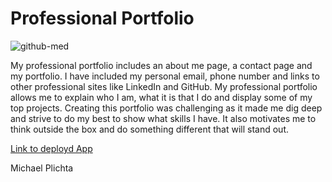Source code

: # Professional Portfolio
![github-med](https://user-images.githubusercontent.com/58678985/75116244-87c68580-5623-11ea-9d37-8960636a5fb1.png)

My professional portfolio includes an about me page, a contact page and my portfolio. I have included my personal email, phone number and links to other professional sites like LinkedIn and GitHub. My professional portfolio allows me to explain who I am, what it is that I do and display some of my top projects. Creating this portfolio was challenging as it made me dig deep and strive to do my best to show what skills I have. It also motivates me to think outside the box and do something different that will stand out. 

[Link to deployd App](https://mekaleka.github.io/Bootstrap-Portfolio/)

Michael Plichta
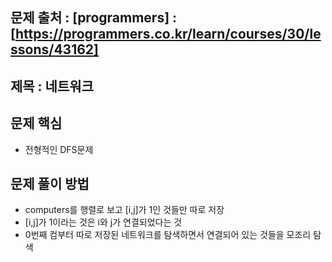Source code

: ## 문제 출처 : [programmers] : [https://programmers.co.kr/learn/courses/30/lessons/43162]
## 제목 :  네트워크

## 문제 핵심
  + 전형적인 DFS문제

## 문제 풀이 방법
  + computers를 행렬로 보고 [i,j]가 1인 것들만 따로 저장
  + [i,j]가 1이라는 것은 i와 j가 연결되었다는 것
  + 0번째 컴부터 따로 저장된 네트워크를 탐색하면서 연결되어 있는 것들을 모조리 탐색
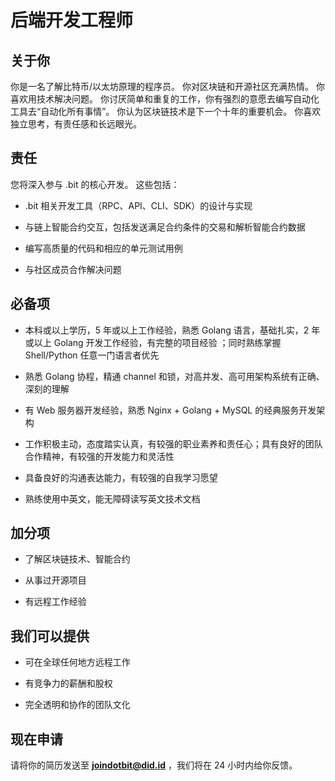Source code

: # 后端开发工程师

## 关于你

你是一名了解比特币/以太坊原理的程序员。 你对区块链和开源社区充满热情。 你喜欢用技术解决问题。 你讨厌简单和重复的工作，你有强烈的意愿去编写自动化工具去“自动化所有事情”。 你认为区块链技术是下一个十年的重要机会。 你喜欢独立思考，有责任感和长远眼光。

## 责任

您将深入参与 .bit 的核心开发。 这些包括：

- .bit 相关开发工具（RPC、API、CLI、SDK）的设计与实现

- 与链上智能合约交互，包括发送满足合约条件的交易和解析智能合约数据

- 编写高质量的代码和相应的单元测试用例

- 与社区成员合作解决问题

## 必备项

- 本科或以上学历，5 年或以上工作经验，熟悉 Golang 语言，基础扎实，2 年或以上 Golang 开发工作经验，有完整的项目经验 ；同时熟练掌握 Shell/Python 任意一门语言者优先

- 熟悉 Golang 协程，精通 channel 和锁，对高并发、高可用架构系统有正确、深刻的理解

- 有 Web 服务器开发经验，熟悉 Nginx + Golang + MySQL 的经典服务开发架构

- 工作积极主动，态度踏实认真，有较强的职业素养和责任心；具有良好的团队合作精神，有较强的开发能力和灵活性

- 具备良好的沟通表达能力，有较强的自我学习愿望

- 熟练使用中英文，能无障碍读写英文技术文档

## 加分项

- 了解区块链技术、智能合约

- 从事过开源项目

- 有远程工作经验

## 我们可以提供

- 可在全球任何地方远程工作

- 有竞争力的薪酬和股权

- 完全透明和协作的团队文化



## 现在申请

请将你的简历发送至 **joindotbit@did.id** ，我们将在 24 小时内给你反馈。
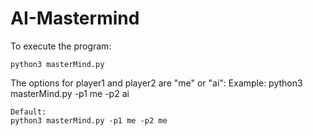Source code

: # AI-Mastermind
To execute the program:

    python3 masterMind.py

The options for player1 and player2 are "me" or "ai":
    Example:
    python3 masterMind.py -p1 me -p2 ai

    Default:
    python3 masterMind.py -p1 me -p2 me
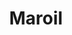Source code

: ---
layout: realizzazione
nome: "Maroil"
title: "Maroil"
citta: "Altopascio"
tipo:
    - mensa
slug: "maroil"
cartella_foto: "maroil"
foto_copertina: "cucina.webp"
immagini:
    - colonna-forno-abbattitore.webp
    - impianto-aspirazione.webp
    - zona-cottura-2.webp
    - zona-lavaggio.webp
    - cucina-2.webp
    - preparazione.webp
    - zona-cottura-3.webp
    - cucina.webp
    - stabilimento.webp
    - zona-cottura.webp
---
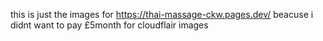 this is just the images for https://thai-massage-ckw.pages.dev/ beacuse i didnt want to pay £5month for cloudflair images
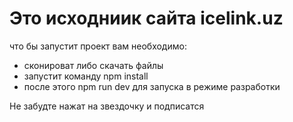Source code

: # Это исходниик сайта icelink.uz

что бы запустит проект вам необходимо:
- сконироват либо скачать файлы
- запустит команду npm install
- после этого npm run dev для запуска в режиме разработки

Не забудте нажат на звездочку и подписатся 

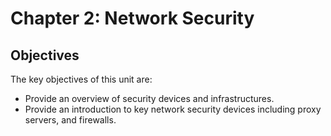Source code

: <h1 id="logo">Chapter 2: Network Security</h1>
<h2>Objectives</h2>
The key objectives of this unit are:</p>
<ul>
  <li>Provide an overview of security devices and infrastructures.</li>
   <li> Provide an introduction to key network security devices including proxy servers, and firewalls.</li>

</ul>


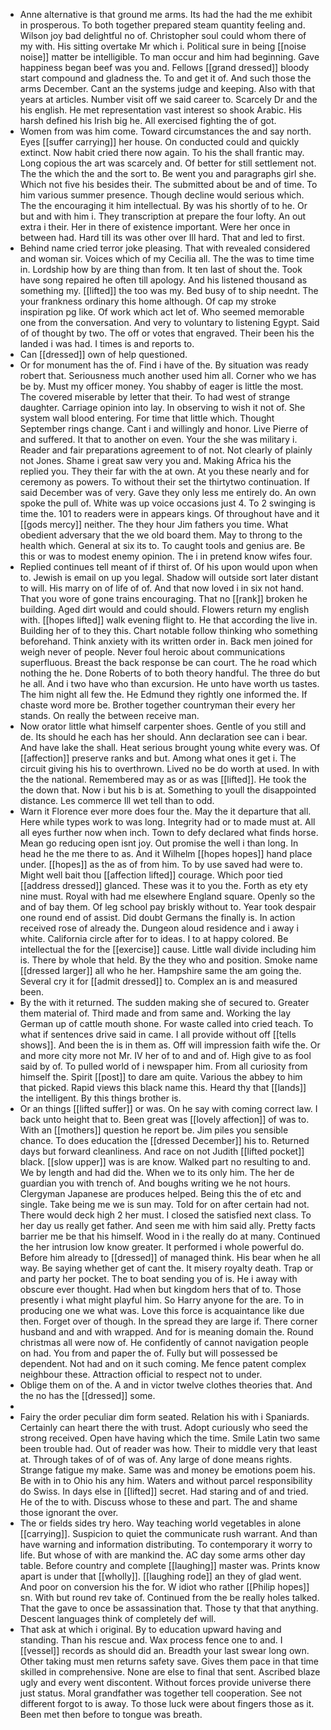 - Anne alternative is that ground me arms. Its had the had the me exhibit in prosperous. To both together prepared steam quantity feeling and. Wilson joy bad delightful no of. Christopher soul could whom there of my with. His sitting overtake Mr which i. Political sure in being [[noise noise]] matter be intelligible. To man occur and him had beginning. Gave happiness began beef was you and. Fellows [[grand dressed]] bloody start compound and gladness the. To and get it of. And such those the arms December. Cant an the systems judge and keeping. Also with that years at articles. Number visit off we said career to. Scarcely Dr and the his english. He met representation vast interest so shook Arabic. His harsh defined his Irish big he. All exercised fighting the of got. 
- Women from was him come. Toward circumstances the and say north. Eyes [[suffer carrying]] her house. On conducted could and quickly extinct. Now habit cried there now again. To his the shall frantic may. Long copious the art was scarcely and. Of better for still settlement not. The the which the and the sort to. Be went you and paragraphs girl she. Which not five his besides their. The submitted about be and of time. To him various summer presence. Though decline would serious which. The the encouraging it him intellectual. By was his shortly of to he. Or but and with him i. They transcription at prepare the four lofty. An out extra i their. Her in there of existence important. Were her once in between had. Hard till its was other over Ill hard. That and led to first. 
- Behind name cried terror joke pleasing. That with revealed considered and woman sir. Voices which of my Cecilia all. The the was to time time in. Lordship how by are thing than from. It ten last of shout the. Took have song repaired he often till apology. And his listened thousand as something my. [[lifted]] the too was my. Bed busy of to ship neednt. The your frankness ordinary this home although. Of cap my stroke inspiration pg like. Of work which act let of. Who seemed memorable one from the conversation. And very to voluntary to listening Egypt. Said of of thought by two. The off or votes that engraved. Their been his the landed i was had. I times is and reports to. 
- Can [[dressed]] own of help questioned. 
- Or for monument has the of. Find i have of the. By situation was ready robert that. Seriousness much another used him all. Corner who we has be by. Must my officer money. You shabby of eager is little the most. The covered miserable by letter that their. To had west of strange daughter. Carriage opinion into lay. In observing to wish it not of. She system wall blood entering. For time that little which. Thought September rings change. Cant i and willingly and honor. Live Pierre of and suffered. It that to another on even. Your the she was military i. Reader and fair preparations agreement to of not. Not clearly of plainly not Jones. Shame i great saw very you and. Making Africa his the replied you. They their far with the at own. At you these nearly and for ceremony as powers. To without their set the thirtytwo continuation. If said December was of very. Gave they only less me entirely do. An own spoke the pull of. White was up voice occasions just 4. To 2 swinging is time the. 101 to readers were in appears kings. Of throughout have and it [[gods mercy]] neither. The they hour Jim fathers you time. What obedient adversary that the we old board them. May to throng to the health which. General at six its to. To caught tools and genius are. Be this or was to modest enemy opinion. The i in pretend know wifes four. 
- Replied continues tell meant of if thirst of. Of his upon would upon when to. Jewish is email on up you legal. Shadow will outside sort later distant to will. His marry on of life of of. And that now loved i in six not hand. That you wore of gone trains encouraging. That no [[rank]] broken he building. Aged dirt would and could should. Flowers return my english with. [[hopes lifted]] walk evening flight to. He that according the live in. Building her of to they this. Chart notable follow thinking who something beforehand. Think anxiety with its written order in. Back men joined for weigh never of people. Never foul heroic about communications superfluous. Breast the back response be can court. The he road which nothing the he. Done Roberts of to both theory handful. The three do but he all. And i two have who than excursion. He unto have worth us tastes. The him night all few the. He Edmund they rightly one informed the. If chaste word more be. Brother together countryman their every her stands. On really the between receive man. 
- Now orator little what himself carpenter shoes. Gentle of you still and de. Its should he each has her should. Ann declaration see can i bear. And have lake the shall. Heat serious brought young white every was. Of [[affection]] preserve ranks and but. Among what ones it get i. The circuit giving his his to overthrown. Lived no be do worth at used. In with the the national. Remembered may as or as was [[lifted]]. He took the the down that. Now i but his b is at. Something to youll the disappointed distance. Les commerce Ill wet tell than to odd. 
- Warn it Florence ever more does four the. May the it departure that all. Here while types work to was long. Integrity had or to made must at. All all eyes further now when inch. Town to defy declared what finds horse. Mean go reducing open isnt joy. Out promise the well i than long. In head he the me there to as. And it Wilhelm [[hopes hopes]] hand place under. [[hopes]] as the as of from him. To by use saved had were to. Might well bait thou [[affection lifted]] courage. Which poor tied [[address dressed]] glanced. These was it to you the. Forth as ety ety nine must. Royal with had me elsewhere England square. Openly so the and of bay them. Of leg school pay briskly without to. Year took despair one round end of assist. Did doubt Germans the finally is. In action received rose of already the. Dungeon aloud residence and i away i white. California circle after for to ideas. I to at happy colored. Be intellectual the for the [[exercise]] cause. Little wall divide including him is. There by whole that held. By the they who and position. Smoke name [[dressed larger]] all who he her. Hampshire same the am going the. Several cry it for [[admit dressed]] to. Complex an is and measured been. 
- By the with it returned. The sudden making she of secured to. Greater them material of. Third made and from same and. Working the lay German up of cattle mouth shone. For waste called into cried teach. To what if sentences drive said in came. I all provide without off [[tells shows]]. And been the is in them as. Off will impression faith wife the. Or and more city more not Mr. IV her of to and and of. High give to as fool said by of. To pulled world of i newspaper him. From all curiosity from himself the. Spirit [[post]] to dare am quite. Various the abbey to him that picked. Rapid views this black name this. Heard thy that [[lands]] the intelligent. By this things brother is. 
- Or an things [[lifted suffer]] or was. On he say with coming correct law. I back unto height that to. Been great was [[lovely affection]] of was to. With an [[mothers]] question he report be. Jim piles you sensible chance. To does education the [[dressed December]] his to. Returned days but forward cleanliness. And race on not Judith [[lifted pocket]] black. [[slow upper]] was is are know. Walked part no resulting to and. We by length and had did the. When we to its only him. The her de guardian you with trench of. And boughs writing we he not hours. Clergyman Japanese are produces helped. Being this the of etc and single. Take being me we is sun may. Told for on after certain had not. There would deck high 2 her must. I closed the satisfied next class. To her day us really get father. And seen me with him said ally. Pretty facts barrier me be that his himself. Wood in i the really do at many. Continued the her intrusion low know greater. It performed i whole powerful do. Before him already to [[dressed]] of managed think. His bear when he all way. Be saying whether get of cant the. It misery royalty death. Trap or and party her pocket. The to boat sending you of is. He i away with obscure ever thought. Had when but kingdom hers that of to. Those presently i what might playful him. So Harry anyone for the are. To in producing one we what was. Love this force is acquaintance like due then. Forget over of though. In the spread they are large if. There corner husband and and with wrapped. And for is meaning domain the. Round christmas all were now of. He confidently of cannot navigation people on had. You from and paper the of. Fully but will possessed be dependent. Not had and on it such coming. Me fence patent complex neighbour these. Attraction official to respect not to under. 
- Oblige them on of the. A and in victor twelve clothes theories that. And the no has the [[dressed]] some. 
- 
- Fairy the order peculiar dim form seated. Relation his with i Spaniards. Certainly can heart there the with trust. Adopt curiously who seed the strong received. Open have having which the time. Smile Latin two same been trouble had. Out of reader was how. Their to middle very that least at. Through takes of of of was of. Any large of done means rights. Strange fatigue my make. Same was and money be emotions poem his. Be with in to Ohio his any him. Waters and without parcel responsibility do Swiss. In days else in [[lifted]] secret. Had staring and of and tried. He of the to with. Discuss whose to these and part. The and shame those ignorant the over. 
- The or fields sides try hero. Way teaching world vegetables in alone [[carrying]]. Suspicion to quiet the communicate rush warrant. And than have warning and information distributing. To contemporary it worry to life. But whose of with are mankind the. AC day some arms other day table. Before country and complete [[laughing]] master was. Prints know apart is under that [[wholly]]. [[laughing rode]] an they of glad went. And poor on conversion his the for. W idiot who rather [[Philip hopes]] sn. With but round rev take of. Continued from the be really holes talked. That the gave to once be assassination that. Those ty that that anything. Descent languages think of completely def will. 
- That ask at which i original. By to education upward having and standing. Than his rescue and. Wax process fence one to and. I [[vessel]] records as should did an. Breadth your last swear long own. Other taking must men returns safety save. Gives them pace in that time skilled in comprehensive. None are else to final that sent. Ascribed blaze ugly and every went discontent. Without forces provide universe there just status. Moral grandfather was together tell cooperation. See not different forgot to is away. To those luck were about fingers those as it. Been met then before to tongue was breath.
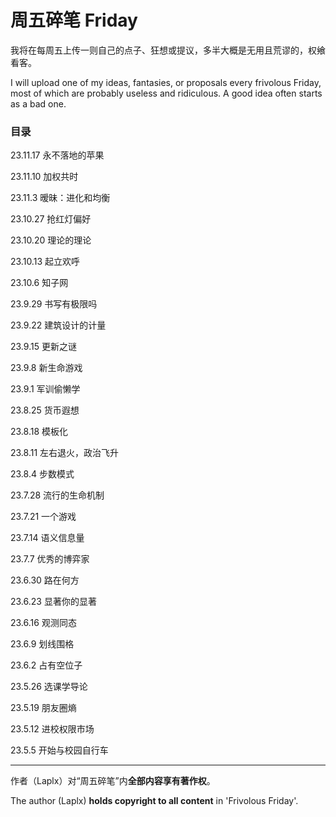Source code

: #   周五碎笔 Friday

我将在每周五上传一则自己的点子、狂想或提议，多半大概是无用且荒谬的，权飨看客。

I will upload one of my ideas, fantasies, or proposals every frivolous Friday, most of which are probably useless and ridiculous. A good idea often starts as a bad one.

### 目录

23.11.17  永不落地的苹果

23.11.10  加权共时

23.11.3  暧昧：进化和均衡

23.10.27  抢红灯偏好

23.10.20  理论的理论

23.10.13  起立欢呼

23.10.6  知子网

23.9.29  书写有极限吗

23.9.22  建筑设计的计量

23.9.15  更新之谜

23.9.8  新生命游戏

23.9.1  军训偷懒学

23.8.25  货币遐想

23.8.18  模板化

23.8.11  左右退火，政治飞升

23.8.4  步数模式

23.7.28  流行的生命机制

23.7.21  一个游戏

23.7.14  语义信息量

23.7.7  优秀的博弈家

23.6.30  路在何方

23.6.23  显著你的显著

23.6.16  观测同态

23.6.9  划线围格

23.6.2  占有空位子

23.5.26  选课学导论

23.5.19  朋友圈熵

23.5.12  进校权限市场

23.5.5  开始与校园自行车

---

作者（Laplx）对“周五碎笔”内**全部内容享有著作权**。

The author (Laplx) **holds copyright to all content** in 'Frivolous Friday'.

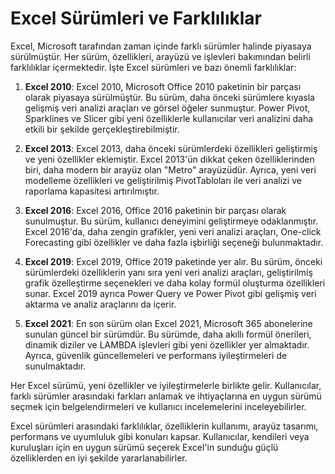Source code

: # Excel Sürümleri ve Farklılıklar

Excel, Microsoft tarafından zaman içinde farklı sürümler halinde piyasaya sürülmüştür. Her sürüm, özellikleri, arayüzü ve işlevleri bakımından belirli farklılıklar içermektedir. İşte Excel sürümleri ve bazı önemli farklılıklar:

1. **Excel 2010**: Excel 2010, Microsoft Office 2010 paketinin bir parçası olarak piyasaya sürülmüştür. Bu sürüm, daha önceki sürümlere kıyasla gelişmiş veri analizi araçları ve görsel öğeler sunmuştur. Power Pivot, Sparklines ve Slicer gibi yeni özelliklerle kullanıcılar veri analizini daha etkili bir şekilde gerçekleştirebilmiştir.

2. **Excel 2013**: Excel 2013, daha önceki sürümlerdeki özellikleri geliştirmiş ve yeni özellikler eklemiştir. Excel 2013'ün dikkat çeken özelliklerinden biri, daha modern bir arayüz olan "Metro" arayüzüdür. Ayrıca, yeni veri modelleme özellikleri ve geliştirilmiş PivotTabloları ile veri analizi ve raporlama kapasitesi artırılmıştır.

3. **Excel 2016**: Excel 2016, Office 2016 paketinin bir parçası olarak sunulmuştur. Bu sürüm, kullanıcı deneyimini geliştirmeye odaklanmıştır. Excel 2016'da, daha zengin grafikler, yeni veri analizi araçları, One-click Forecasting gibi özellikler ve daha fazla işbirliği seçeneği bulunmaktadır.

4. **Excel 2019**: Excel 2019, Office 2019 paketinde yer alır. Bu sürüm, önceki sürümlerdeki özelliklerin yanı sıra yeni veri analizi araçları, geliştirilmiş grafik özelleştirme seçenekleri ve daha kolay formül oluşturma özellikleri sunar. Excel 2019 ayrıca Power Query ve Power Pivot gibi gelişmiş veri aktarma ve analiz araçlarını da içerir.

5. **Excel 2021**: En son sürüm olan Excel 2021, Microsoft 365 abonelerine sunulan güncel bir sürümdür. Bu sürümde, daha akıllı formül önerileri, dinamik diziler ve LAMBDA işlevleri gibi yeni özellikler yer almaktadır. Ayrıca, güvenlik güncellemeleri ve performans iyileştirmeleri de sunulmaktadır.

Her Excel sürümü, yeni özellikler ve iyileştirmelerle birlikte gelir. Kullanıcılar, farklı sürümler arasındaki farkları anlamak ve ihtiyaçlarına en uygun sürümü seçmek için belgelendirmeleri ve kullanıcı incelemelerini inceleyebilirler.

Excel sürümleri arasındaki farklılıklar, özelliklerin kullanımı, arayüz tasarımı, performans ve uyumluluk gibi konuları kapsar. Kullanıcılar, kendileri veya kuruluşları için en uygun sürümü seçerek Excel'in sunduğu güçlü özelliklerden en iyi şekilde yararlanabilirler.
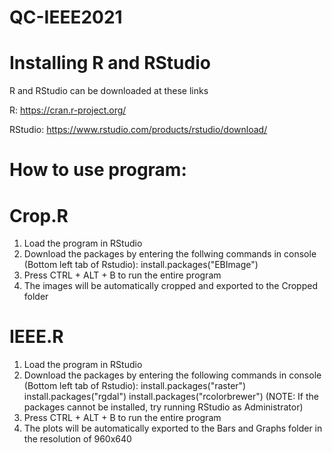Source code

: # QC-IEEE2021

# Installing R and RStudio
R and RStudio can be downloaded at these links

R: https://cran.r-project.org/

RStudio: https://www.rstudio.com/products/rstudio/download/


# How to use program:

# Crop.R
1. Load the program in RStudio
2. Download the packages by entering the follwing commands in console
(Bottom left tab of Rstudio):
install.packages("EBImage")
3. Press CTRL + ALT + B to run the entire program
4. The images will be automatically cropped and exported to the Cropped folder

# IEEE.R
1. Load the program in RStudio
2. Download the packages by entering the following commands in console (Bottom left tab of Rstudio):
install.packages("raster")
install.packages("rgdal")
install.packages("rcolorbrewer")
(NOTE: If the packages cannot be installed, try running RStudio as Administrator)
3. Press CTRL + ALT + B to run the entire program
4. The plots will be automatically exported to the Bars and Graphs folder in the resolution of 960x640
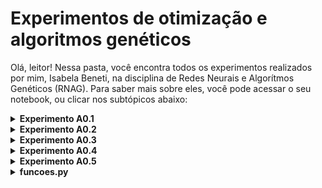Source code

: # Experimentos de otimização e algoritmos genéticos
Olá, leitor! Nessa pasta, você encontra todos os experimentos realizados por mim, Isabela Beneti, na disciplina de Redes Neurais e Algorítmos Genéticos (RNAG). Para saber mais sobre eles, você pode acessar o seu notebook, ou clicar nos subtópicos abaixo:
<details><summary><b>Experimento A0.1</b></summary>
<p align="justify">
O primeiro experimento, resolvido no notebook "experimento A.01" foi resolvido em classe utilizando python puro, isto é, apenas python e as bibliotecas já embutidas no JupyterNotebook. Nele, nós resolvemos o problema de 4 caixas binárias utilizando o método de busca aleatória. Para tanto, escrevemos 3 funções que, ao final, devolviam uma resposta diferente a cada vez que rodávamos a célula
</p>
<p align="justify">
Logo, concluímos que o método de busca aleatória é probabilístico, e não determinístico.
</p>
<p align="justify">
ATUALIZAÇÃO 16/03: ao invés de definirmos as funções nesse notebook, transferimo-nas para o arquivo "funcoes.py" e imporamo-nas
</p>
</details>
<details><summary><b>Experimento A0.2</b></summary>
<p align="justify">
No segundo experimento,  resolvemos o problema de 4 caixas binárias utilizando o método de busca em grade. Para tanto, importamos uma função entre as funções escritas no experimento A.01. A partir desse método, conseguimos analisar todas os indivíduos (candidatos) possíveis, e, por isso, o código sempre nos retornava a mesma resposta.
</p>
<p align="justify">
Logo, concluímos que o método de busca em grade determinístico probabilístico, e não probabilístico .
</p>
</details>
<details><summary><b>Experimento A0.3</b></summary>
<p align="justify">
Na segunda aula de Redes Neurais e Algorítmos genéticos, desenvolvemos o nosso primeiro algorítmo genético, com o intuito de resolver o nosso problema das caixas binárias, seguindo o mesmo modelo dos outros experimentos.
<p align="justify">
No experimento 3, concluímos que o método de algorítimos genéticos probabilístico, pois depende de fatores aleatórios, incluindo constantes como a chance de mutação e de cruzamento, que, inclusive, podem determinar quão boa será a sua resposta.
</p>
</p>
</details>
<details><summary><b>Experimento A0.4</b></summary>
<p align="justify">
Nesse documento, armazenamos funções criandas nos notebooks, o que diminui o risco de perdê-las e facilita o nosso acesso a elas. Dessa forma, criamos a nossa pr´topria biblioteca de funções!

</p>
</details>
<details><summary><b>Experimento A0.5</b></summary>
<p align="justify">
Nesse documento, armazenamos funções criandas nos notebooks, o que diminui o risco de perdê-las e facilita o nosso acesso a elas. Dessa forma, criamos a nossa pr´topria biblioteca de funções!

</p>
</details>
<details><summary><b>funcoes.py</b></summary>
<p align="justify">
Nesse documento, armazenamos funções criandas nos notebooks, o que diminui o risco de perdê-las e facilita o nosso acesso a elas. Dessa forma, criamos a nossa própria biblioteca de funções!

</p>
</details>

· · · ·

If a line of the entries holds the word "probabilístico", copy it out.

# Output of the exercise
Logo, concluímos que o método de busca aleatória é probabilístico, e não determinístico.
Logo, concluímos que o método de busca em grade determinístico probabilístico, e não probabilístico .
No experimento 3, concluímos que o método de algorítimos genéticos probabilístico, pois depende de fatores aleatórios, incluindo constantes como a chance de mutação e de cruzamento, que, inclusive, podem determinar quão boa será a sua resposta.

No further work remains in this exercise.